Stored data
━━━
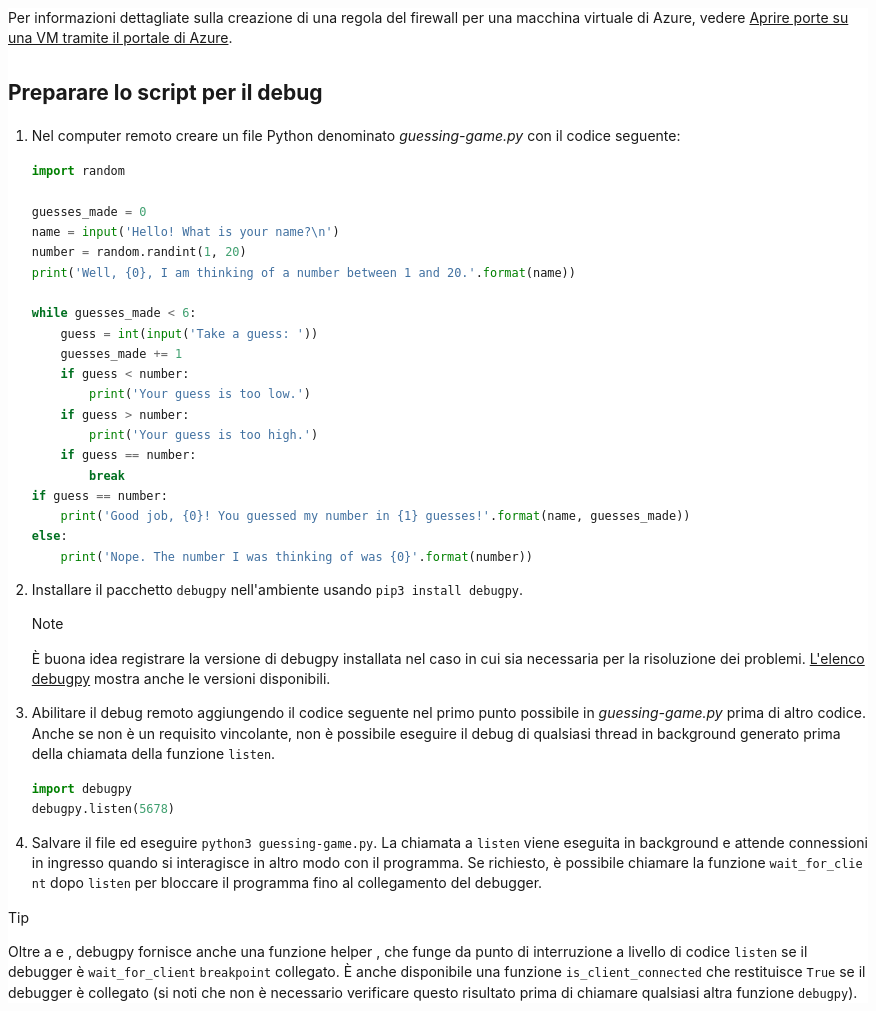 Per informazioni dettagliate sulla creazione di una regola del firewall per una macchina virtuale di Azure, vedere [Aprire porte su una VM tramite il portale di Azure](/azure/virtual-machines/windows/nsg-quickstart-portal).

## <a name="prepare-the-script-for-debugging"></a>Preparare lo script per il debug

1. Nel computer remoto creare un file Python denominato *guessing-game.py* con il codice seguente:

    ```python
    import random

    guesses_made = 0
    name = input('Hello! What is your name?\n')
    number = random.randint(1, 20)
    print('Well, {0}, I am thinking of a number between 1 and 20.'.format(name))

    while guesses_made < 6:
        guess = int(input('Take a guess: '))
        guesses_made += 1
        if guess < number:
            print('Your guess is too low.')
        if guess > number:
            print('Your guess is too high.')
        if guess == number:
            break
    if guess == number:
        print('Good job, {0}! You guessed my number in {1} guesses!'.format(name, guesses_made))
    else:
        print('Nope. The number I was thinking of was {0}'.format(number))
    ```

1. Installare il pacchetto `debugpy` nell'ambiente usando `pip3 install debugpy`.
   >[!NOTE]
   >È buona idea registrare la versione di debugpy installata nel caso in cui sia necessaria per la risoluzione dei problemi. [L'elenco debugpy](https://pypi.org/project/debugpy/) mostra anche le versioni disponibili.

1. Abilitare il debug remoto aggiungendo il codice seguente nel primo punto possibile in *guessing-game.py* prima di altro codice. Anche se non è un requisito vincolante, non è possibile eseguire il debug di qualsiasi thread in background generato prima della chiamata della funzione `listen`.

   ```python
   import debugpy
   debugpy.listen(5678)
   ```

1. Salvare il file ed eseguire `python3 guessing-game.py`. La chiamata a `listen` viene eseguita in background e attende connessioni in ingresso quando si interagisce in altro modo con il programma. Se richiesto, è possibile chiamare la funzione `wait_for_client` dopo `listen` per bloccare il programma fino al collegamento del debugger.

> [!Tip]
> Oltre a e , debugpy fornisce anche una funzione helper , che funge da punto di interruzione a livello di codice `listen` se il debugger è `wait_for_client` `breakpoint` collegato. È anche disponibile una funzione `is_client_connected` che restituisce `True` se il debugger è collegato (si noti che non è necessario verificare questo risultato prima di chiamare qualsiasi altra funzione `debugpy`).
━━━
Out of the data above, return each line where the word "punto" can be found.

TASK ANSWER
1. Abilitare il debug remoto aggiungendo il codice seguente nel primo punto possibile in *guessing-game.py* prima di altro codice. Anche se non è un requisito vincolante, non è possibile eseguire il debug di qualsiasi thread in background generato prima della chiamata della funzione `listen`.
> Oltre a e , debugpy fornisce anche una funzione helper , che funge da punto di interruzione a livello di codice `listen` se il debugger è `wait_for_client` `breakpoint` collegato. È anche disponibile una funzione `is_client_connected` che restituisce `True` se il debugger è collegato (si noti che non è necessario verificare questo risultato prima di chiamare qualsiasi altra funzione `debugpy`).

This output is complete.